UPDATE | FBI says Calif. shooting being investigated as act of terrorism


AN BERNARDINO, Calif. (AP) — The FBI said toay that it is officially investigating the mass shooting in California as an act of terrorism, while a U.S. law enforcement official revealed that the woman who helped her husband carry out the attack had pledged allegiance to the Islamic State group and its leader on Facebook under an alias.

David Bowdich, assistant director of the FBI's Los Angeles office, would not give further details about why the bureau made the determination, saying at a news conference that "there's a number of pieces of evidence that has pushed us off the cliff."

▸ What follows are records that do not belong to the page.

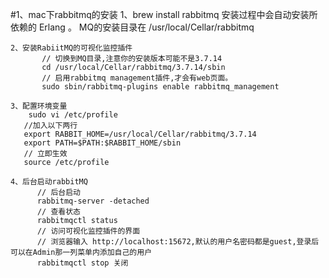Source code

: #1、mac下rabbitmq的安装
    1、brew install rabbitmq
        安装过程中会自动安装所依赖的 Erlang 。
        MQ的安装目录在 /usr/local/Cellar/rabbitmq
        
    2、安装RabiitMQ的可视化监控插件
           // 切换到MQ目录,注意你的安装版本可能不是3.7.14
           cd /usr/local/Cellar/rabbitmq/3.7.14/sbin
           // 启用rabbitmq management插件,才会有web页面。
           sudo sbin/rabbitmq-plugins enable rabbitmq_management
           
    3、配置环境变量
        sudo vi /etc/profile
       //加入以下两行
       export RABBIT_HOME=/usr/local/Cellar/rabbitmq/3.7.14
       export PATH=$PATH:$RABBIT_HOME/sbin
       // 立即生效
       source /etc/profile
       
    4、后台启动rabbitMQ
          // 后台启动
          rabbitmq-server -detached  
          // 查看状态
          rabbitmqctl status 
          // 访问可视化监控插件的界面
          // 浏览器输入 http://localhost:15672,默认的用户名密码都是guest,登录后可以在Admin那一列菜单内添加自己的用户
          rabbitmqctl stop 关闭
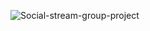 ![Social-stream-group-project](https://socialify.git.ci/Boycey7/Social-stream-group-project/image?description=1&descriptionEditable=Social%20Site%20-%20Group%20Project%0AJake%2C%20Matt%2C%20Vanessa&forks=1&issues=1&language=1&name=1&owner=1&pulls=1&stargazers=1&theme=Light)
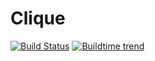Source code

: Clique
======
[![Build Status](https://travis-ci.org/Sasja/FestivalRadar.svg?branch=master)](https://travis-ci.org/Sasja/FestivalRadar)
[![Buildtime trend](https://buildtimetrend.herokuapp.com/badge/Sasja/FestivalRadar/latest)](https://buildtimetrend.herokuapp.com/dashboard/Sasja/FestivalRadar/)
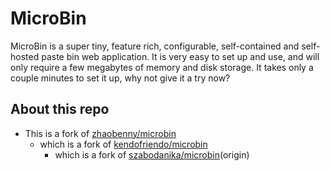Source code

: # MicroBin

MicroBin is a super tiny, feature rich, configurable, self-contained and self-hosted paste bin web application. It is very easy to set up and use, and will only require a few megabytes of memory and disk storage. It takes only a couple minutes to set it up, why not give it a try now?

## About this repo

- This is a fork of [zhaobenny/microbin](https://github.com/zhaobenny/microbin)
  - which is a fork of [kendofriendo/microbin](https://github.com/kendofriendo/microbin)
    - which is a fork of [szabodanika/microbin](https://github.com/szabodanika/microbin)(origin)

Syed Farook and his wife, Tashfeen Malik, killed 14 people at the holiday party for his co-workers. The Muslim couple died hours later in a fierce gunbattle with police.

A Facebook official says Tashfeen Malik praised the leader of the Islamic State group in a post at 11 a.m. Wednesday, when the couple were believed to have stormed a San Bernardino social service center and opened fire.

The Facebook official, who spoke on condition of anonymity because the person was not allowed under corporate policy to be quoted by name, said the company discovered the account Thursday. It removed the profile from public view and reported its contents to law enforcement.

Malik, 27, was a Pakistani who grew up in Saudi Arabia and came to the U.S. in 2014 on a fiancée visa. Farook, a 28-year-old restaurant health inspector for the county, was born in Chicago to Pakistani parents and raised in Southern California.